Dans toutes les entreprises du réseau Diese, les équipes en charge de l’essaimage sont conscientes de leurs responsabilités : « Nous sommes obligés d’être formidables », sourit Pierre Dubar, qui s’interdit d’envoyer des salariés au casse-pipe. Il a longtemps travaillé sous l’œil vigilant – voire suspicieux – des partenaires sociaux. « Au fil des années, ils ont compris que l’essaimage repose sur une logique gagnant-gagnant. » C’est ainsi qu’à leur demande, l’accord de gestion prévisionnelle des emplois et des compétences (GPEC) de Schneider Electric comporte un article consacré à l’essaimage. Une forme de consécration.

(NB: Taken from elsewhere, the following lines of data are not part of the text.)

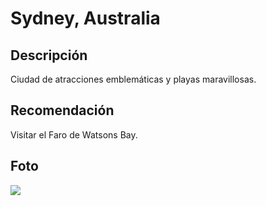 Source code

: # Sydney, Australia

## Descripción
Ciudad de atracciones emblemáticas y playas maravillosas.

## Recomendación
Visitar el Faro de Watsons Bay.

## Foto
![](https://images.pexels.com/photos/1878293/pexels-photo-1878293.jpeg?auto=compress&cs=tinysrgb&dpr=1&w=500)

Dont Air France, Areva, EDF, Orange, Saint-Gobain, Sanofi, Schneider Electric, SNCF, Total…

L’ESSENTIEL

1 Les jeunes pousses issues de l’essaimage affichent un taux de pérennité plus élevé que la moyenne et sont créatrices d’emploi.

2 Les entreprises qui appuient cette démarche savent qu’il vaut mieux accompagner les salariés porteurs de projet que les retenir.

3 Exemple chez Schneider Electric qui, en vingt ans, à soutenu quelque 1 000 créateurs d’entreprise dans une logique gagnant-gagnant.